(Records for the task Opens)
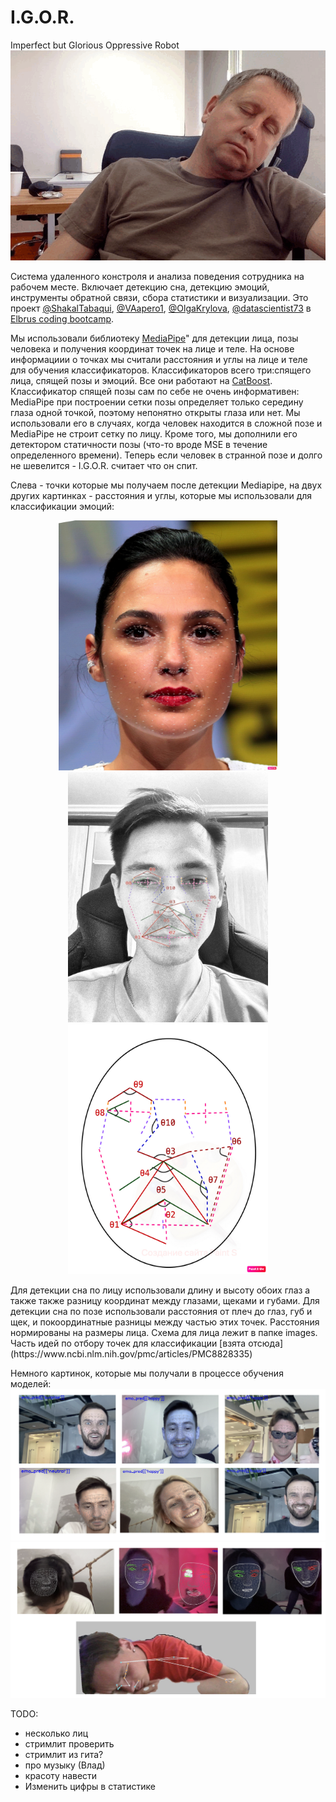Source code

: # I.G.O.R.
Imperfect but Glorious Oppressive Robot
![misha_sleeps](images/misha_sleeps.gif)

Система удаленного констроля и анализа поведения сотрудника на рабочем месте. Включает детекцию сна, детекцию эмоций, инструменты обратной связи, сбора статистики и визуализации.
Это проект [@ShakalTabaqui](https://github.com/ShakalTabaqui), [@VAapero1](https://github.com/VAapero1), [@OlgaKrylova](https://github.com/OlgaKrylova), [@datascientist73](https://github.com/datascientist73) в [Elbrus coding bootcamp](https://github.com/Elbrus-DataScience).

Мы использовали библиотеку [MediaPipe](https://google.github.io/mediapipe/)" для детекции лица, позы человека и получения координат точек на лице и теле. На основе информациии о точках мы считали расстояния и углы на лице и теле для обучения классификаторов.
Классификаторов всего три:спящего лица, спящей позы и эмоций. Все они работают на [CatBoost](https://catboost.ai/en/docs/).
Классификатор спящей позы сам по себе не очень информативен: MediaPipe при построении сетки позы определяет только середину глаза одной точкой, поэтому непонятно открыты глаза или нет. Мы использовали его в случаях, когда человек находится в сложной позе и MediaPipe не строит сетку по лицу. Кроме того, мы дополнили его детектором статичности позы (что-то вроде MSE в течение определенного времени). Теперь если человек в странной позе и долго не шевелится - I.G.O.R. считает что он спит. </p> 
Слева - точки которые мы получаем после детекции Mediapipe, на двух других картинках - расстояния и углы, которые мы использовали для классификации эмоций:
<p align="center">
<img src="images/face_annotated.jpg" alt="bash" width="350" height="400"/>
<img src="images/faces_scheme_vit.jpeg" alt="bash" width="320" height="400"/>
<img src="images/face_scheme.jpg" alt="bash" width="320" height="400"/>
</p>
Для детекции сна по лицу использовали длину и высоту обоих глаз а также также разницу координат между глазами, щеками и губами. 
Для детекции сна по позе использовали расстояния от плеч до глаз, губ и щек, и покоординатные разницы между частью этих точек. Расстояния нормированы на размеры лица. Схема для лица лежит в папке images.
Часть идей по отбору точек для классификации [взята отсюда](https://www.ncbi.nlm.nih.gov/pmc/articles/PMC8828335)</p>

Немного картинок, которые мы получали в процессе обучения моделей:
![emo_pic](images/emotions.png)
![mesh_pic](images/mesh.png)

TODO:
- несколько лиц
- стримлит проверить
- стримлит из гита?
- про музыку (Влад)
- красоту навести
- Изменить цифры в статистике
(Records for the task Closes)
**What the exercise asks**
Leave the images aside and retype each line of the listing above exactly.

**Response to the exercise**
Source code

: # I.G.O.R.
Imperfect but Glorious Oppressive Robot
![misha_sleeps](images/misha_sleeps.gif)

Система удаленного констроля и анализа поведения сотрудника на рабочем месте. Включает детекцию сна, детекцию эмоций, инструменты обратной связи, сбора статистики и визуализации.
Это проект [@ShakalTabaqui](https://github.com/ShakalTabaqui), [@VAapero1](https://github.com/VAapero1), [@OlgaKrylova](https://github.com/OlgaKrylova), [@datascientist73](https://github.com/datascientist73) в [Elbrus coding bootcamp](https://github.com/Elbrus-DataScience).

Мы использовали библиотеку [MediaPipe](https://google.github.io/mediapipe/)" для детекции лица, позы человека и получения координат точек на лице и теле. На основе информациии о точках мы считали расстояния и углы на лице и теле для обучения классификаторов.
Классификаторов всего три:спящего лица, спящей позы и эмоций. Все они работают на [CatBoost](https://catboost.ai/en/docs/).
Классификатор спящей позы сам по себе не очень информативен: MediaPipe при построении сетки позы определяет только середину глаза одной точкой, поэтому непонятно открыты глаза или нет. Мы использовали его в случаях, когда человек находится в сложной позе и MediaPipe не строит сетку по лицу. Кроме того, мы дополнили его детектором статичности позы (что-то вроде MSE в течение определенного времени). Теперь если человек в странной позе и долго не шевелится - I.G.O.R. считает что он спит. </p> 
Слева - точки которые мы получаем после детекции Mediapipe, на двух других картинках - расстояния и углы, которые мы использовали для классификации эмоций:
<p align="center">
<img src="images/face_annotated.jpg" alt="bash" width="350" height="400"/>
<img src="images/faces_scheme_vit.jpeg" alt="bash" width="320" height="400"/>
<img src="images/face_scheme.jpg" alt="bash" width="320" height="400"/>
</p>
Для детекции сна по лицу использовали длину и высоту обоих глаз а также также разницу координат между глазами, щеками и губами. 
Для детекции сна по позе использовали расстояния от плеч до глаз, губ и щек, и покоординатные разницы между частью этих точек. Расстояния нормированы на размеры лица. Схема для лица лежит в папке images.
Часть идей по отбору точек для классификации [взята отсюда](https://www.ncbi.nlm.nih.gov/pmc/articles/PMC8828335)</p>

Немного картинок, которые мы получали в процессе обучения моделей:
![emo_pic](images/emotions.png)
![mesh_pic](images/mesh.png)

TODO:
- несколько лиц
- стримлит проверить
- стримлит из гита?
- про музыку (Влад)
- красоту навести
- Изменить цифры в статистике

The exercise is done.